_DIRECTIONS FOR THIS TASK_
Needed from the data below: every line from the one with "Все перечисления —" up to and including the one with "Если сертификата с", repeated exactly and with nothing else.

_GIVEN DATA_
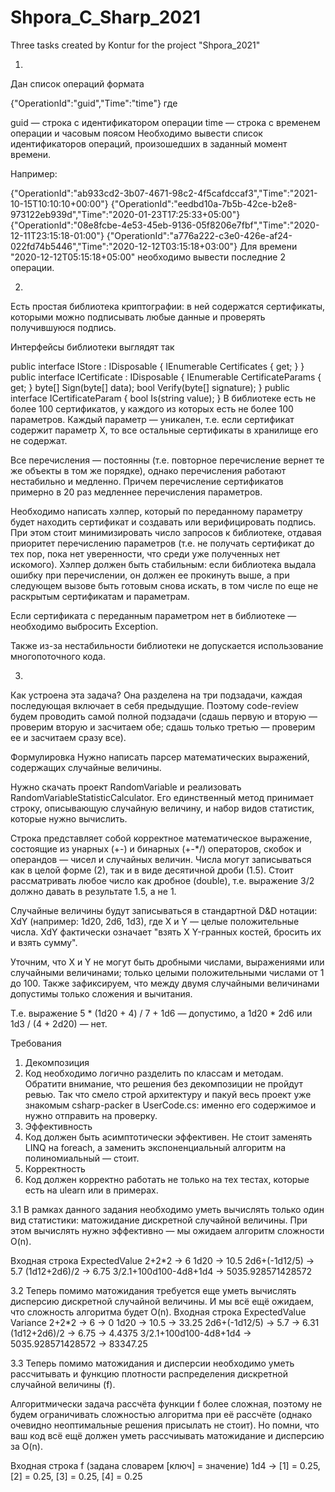 # Shpora_C_Sharp_2021
Three tasks created by Kontur for the project "Shpora_2021"

1. 
Дан список операций формата

{"OperationId":"guid","Time":"time"}
где

guid — строка с идентификатором операции
time — строка с временем операции и часовым поясом
Необходимо вывести список идентификаторов операций, произошедших в заданный момент времени.

Например:

{"OperationId":"ab933cd2-3b07-4671-98c2-4f5cafdccaf3","Time":"2021-10-15T10:10:10+00:00"}
{"OperationId":"eedbd10a-7b5b-42ce-b2e8-973122eb939d","Time":"2020-01-23T17:25:33+05:00"}
{"OperationId":"08e8fcbe-4e53-45eb-9136-05f8206e7fbf","Time":"2020-12-11T23:15:18-01:00"}
{"OperationId":"a776a222-c3e0-426e-af24-022fd74b5446","Time":"2020-12-12T03:15:18+03:00"}
Для времени "2020-12-12T05:15:18+05:00" необходимо вывести последние 2 операции.


2. 
Есть простая библиотека криптографии: в ней содержатся сертификаты, которыми можно подписывать любые данные и проверять получившуюся подпись.

Интерфейсы библиотеки выглядят так

public interface IStore : IDisposable
{
    IEnumerable<ICertificate> Certificates { get; }
}
public interface ICertificate : IDisposable
{
    IEnumerable<ICertificateParam> CertificateParams { get; }
    byte[] Sign(byte[] data);
    bool Verify(byte[] signature);
}
public interface ICertificateParam
{
    bool Is(string value);
}
В библиотеке есть не более 100 сертификатов, у каждого из которых есть не более 100 параметров. Каждый параметр — уникален, т.е. если сертификат содержит параметр X, то все остальные сертификаты в хранилище его не содержат.

Все перечисления — постоянны (т.е. повторное перечисление вернет те же объекты в том же порядке), однако перечисления работают нестабильно и медленно. Причем перечисление сертификатов примерно в 20 раз медленнее перечисления параметров.

Необходимо написать хэлпер, который по переданному параметру будет находить сертификат и создавать или верифицировать подпись. При этом стоит минимизировать число запросов к библиотеке, отдавая приоритет перечислению параметров (т.е. не получать сертификат до тех пор, пока нет уверенности, что среди уже полученных нет искомого). Хэлпер должен быть стабильным: если библиотека выдала ошибку при перечислении, он должен ее прокинуть выше, а при следующем вызове быть готовым снова искать, в том числе по еще не раскрытым сертификатам и параметрам.

Если сертификата с переданным параметром нет в библиотеке — необходимо выбросить Exception.

Также из-за нестабильности библиотеки не допускается использование многопоточного кода.


3. 
Как устроена эта задача?
Она разделена на три подзадачи, каждая последующая включает в себя предыдущие. Поэтому code-review будем проводить самой полной подзадачи (сдашь первую и вторую — проверим вторую и засчитаем обе; сдашь только третью — проверим ее и засчитаем сразу все).

Формулировка
Нужно написать парсер математических выражений, содержащих случайные величины.

Нужно скачать проект RandomVariable и реализовать RandomVariableStatisticCalculator. Его единственный метод принимает строку, описывающую случайную величину, и набор видов статистик, которые нужно вычислить.

Строка представляет собой корректное математическое выражение, состоящие из унарных (+-) и бинарных (+-*/) операторов, скобок и операндов — чисел и случайных величин. Числа могут записываться как в целой форме (2), так и в виде десятичной дроби (1.5). Стоит рассматривать любое число как дробное (double), т.е. выражение 3/2 должно давать в результате 1.5, а не 1.

Случайные величины будут записываться в стандартной D&D нотации: XdY (например: 1d20, 2d6, 1d3), где X и Y — целые положительные числа. XdY фактически означает "взять X Y-гранных костей, бросить их и взять сумму".

Уточним, что X и Y не могут быть дробными числами, выражениями или случайными величинами; только целыми положительными числами от 1 до 100. Также зафиксируем, что между двумя случайными величинами допустимы только сложения и вычитания.

Т.е. выражение 5 * (1d20 + 4) / 7 + 1d6 — допустимо, а 1d20 * 2d6 или 1d3 / (4 + 2d20) — нет.

Требования
1. Декомпозиция
2. Код необходимо логично разделить по классам и методам. Обратити внимание, что решения без декомпозиции не пройдут ревью. Так что смело строй архитектуру и пакуй весь проект уже знакомым csharp-packer в UserCode.cs: именно его содержимое и нужно отправить на проверку.
3. Эффективность
4. Код должен быть асимптотически эффективен. Не стоит заменять LINQ на foreach, а заменить экспоненциальный алгоритм на полиномиальный — стоит.
5. Корректность
6. Код должен корректно работать не только на тех тестах, которые есть на ulearn или в примерах.

3.1 В рамках данного задания необходимо уметь вычислять только один вид статистики: матожидание дискретной случайной величины. При этом вычислять нужно эффективно — мы ожидаем алгоритм сложности O(n).

Входная строка	ExpectedValue
2+2*2 ->	6
1d20 ->	10.5
2d6+(-1d12/5) ->	5.7
(1d12+2d6)/2 ->	6.75
3/2.1+100d100-4d8+1d4 ->	5035.928571428572

3.2 Теперь помимо матожидания требуется еще уметь вычислять дисперсию дискретной случайной величины. И мы всё ещё ожидаем, что сложность алгоритма будет O(n).
Входная строка	ExpectedValue	Variance
2+2*2 ->	6 ->	0
1d20 ->	10.5 ->	33.25
2d6+(-1d12/5) ->	5.7 ->	6.31
(1d12+2d6)/2 ->	6.75 ->	4.4375
3/2.1+100d100-4d8+1d4 ->	5035.928571428572 ->	83347.25

3.3 Теперь помимо матожидания и дисперсии необходимо уметь рассчитывать и функцию плотности распределения дискретной случайной величины (f).

Алгоритмически задача рассчёта функции f более сложная, поэтому не будем ограничивать сложностью алгоритма при её рассчёте (однако очевидно неоптимальные решения присылать не стоит). Но помни, что ваш код всё ещё должен уметь рассчиывать матожидание и дисперсию за O(n).

Входная строка	f (задана словарем [ключ] = значение)
1d4 -> 	[1] = 0.25, [2] = 0.25, [3] = 0.25, [4] = 0.25

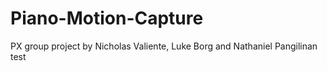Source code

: # Piano-Motion-Capture
PX group project by Nicholas Valiente, Luke Borg and Nathaniel Pangilinan
test
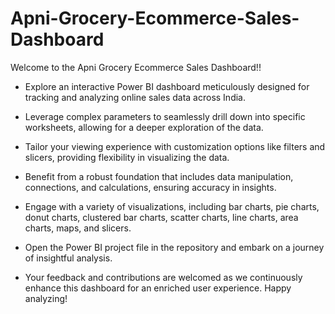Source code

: # Apni-Grocery-Ecommerce-Sales-Dashboard
Welcome to the Apni Grocery Ecommerce Sales Dashboard!!

- Explore an interactive Power BI dashboard meticulously designed for tracking and analyzing online sales data across India.
  
- Leverage complex parameters to seamlessly drill down into specific worksheets, allowing for a deeper exploration of the data.

- Tailor your viewing experience with customization options like filters and slicers, providing flexibility in visualizing the data.

- Benefit from a robust foundation that includes data manipulation, connections, and calculations, ensuring accuracy in insights.

- Engage with a variety of visualizations, including bar charts, pie charts, donut charts, clustered bar charts, scatter charts, line charts, area charts, maps, and slicers.

- Open the Power BI project file in the repository and embark on a journey of insightful analysis.

- Your feedback and contributions are welcomed as we continuously enhance this dashboard for an enriched user experience. Happy analyzing!
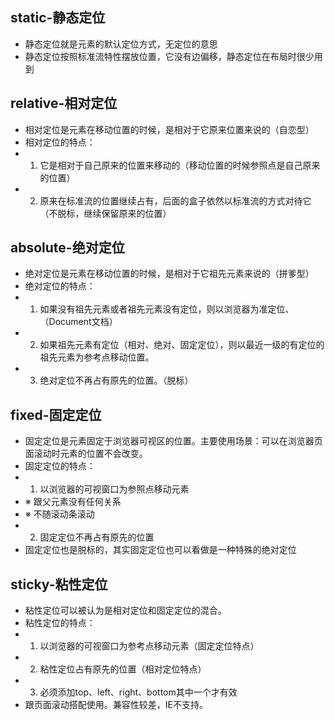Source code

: ## static-静态定位

+ 静态定位就是元素的默认定位方式，无定位的意思
+ 静态定位按照标准流特性摆放位置，它没有边偏移，静态定位在布局时很少用到

## relative-相对定位

+ 相对定位是元素在移动位置的时候，是相对于它原来位置来说的（自恋型）
+ 相对定位的特点：
+ 1. 它是相对于自己原来的位置来移动的（移动位置的时候参照点是自己原来的位置）
+ 2. 原来在标准流的位置继续占有，后面的盒子依然以标准流的方式对待它（不脱标，继续保留原来的位置）

## absolute-绝对定位

+ 绝对定位是元素在移动位置的时候，是相对于它祖先元素来说的（拼爹型）
+ 绝对定位的特点：
+ 1. 如果没有祖先元素或者祖先元素没有定位，则以浏览器为准定位、（Document文档）
+ 2. 如果祖先元素有定位（相对、绝对、固定定位），则以最近一级的有定位的祖先元素为参考点移动位置。
+ 3. 绝对定位不再占有原先的位置。（脱标）

## fixed-固定定位

+ 固定定位是元素固定于浏览器可视区的位置。主要使用场景：可以在浏览器页面滚动时元素的位置不会改变。
+ 固定定位的特点：
+ 1. 以浏览器的可视窗口为参照点移动元素
+ ※ 跟父元素没有任何关系
+ ※ 不随滚动条滚动
+ 2. 固定定位不再占有原先的位置
+ 固定定位也是脱标的，其实固定定位也可以看做是一种特殊的绝对定位

## sticky-粘性定位

+ 粘性定位可以被认为是相对定位和固定定位的混合。
+ 粘性定位的特点：
+ 1. 以浏览器的可视窗口为参考点移动元素（固定定位特点）
+ 2. 粘性定位占有原先的位置（相对定位特点）
+ 3. 必须添加top、left、right、bottom其中一个才有效
+ 跟页面滚动搭配使用。兼容性较差，IE不支持。
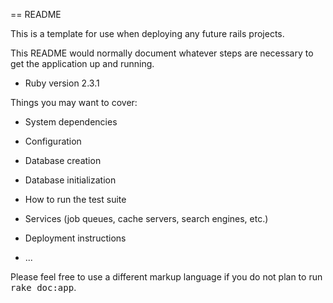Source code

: == README

This is a template for use when deploying any future rails projects.


This README would normally document whatever steps are necessary to get the
application up and running.

* Ruby version 2.3.1

Things you may want to cover:

* System dependencies

* Configuration

* Database creation

* Database initialization

* How to run the test suite

* Services (job queues, cache servers, search engines, etc.)

* Deployment instructions

* ...


Please feel free to use a different markup language if you do not plan to run
<tt>rake doc:app</tt>.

_RESULT OF THE EXERCISE_
Все перечисления — постоянны (т.е. повторное перечисление вернет те же объекты в том же порядке), однако перечисления работают нестабильно и медленно. Причем перечисление сертификатов примерно в 20 раз медленнее перечисления параметров.

Необходимо написать хэлпер, который по переданному параметру будет находить сертификат и создавать или верифицировать подпись. При этом стоит минимизировать число запросов к библиотеке, отдавая приоритет перечислению параметров (т.е. не получать сертификат до тех пор, пока нет уверенности, что среди уже полученных нет искомого). Хэлпер должен быть стабильным: если библиотека выдала ошибку при перечислении, он должен ее прокинуть выше, а при следующем вызове быть готовым снова искать, в том числе по еще не раскрытым сертификатам и параметрам.

Если сертификата с переданным параметром нет в библиотеке — необходимо выбросить Exception.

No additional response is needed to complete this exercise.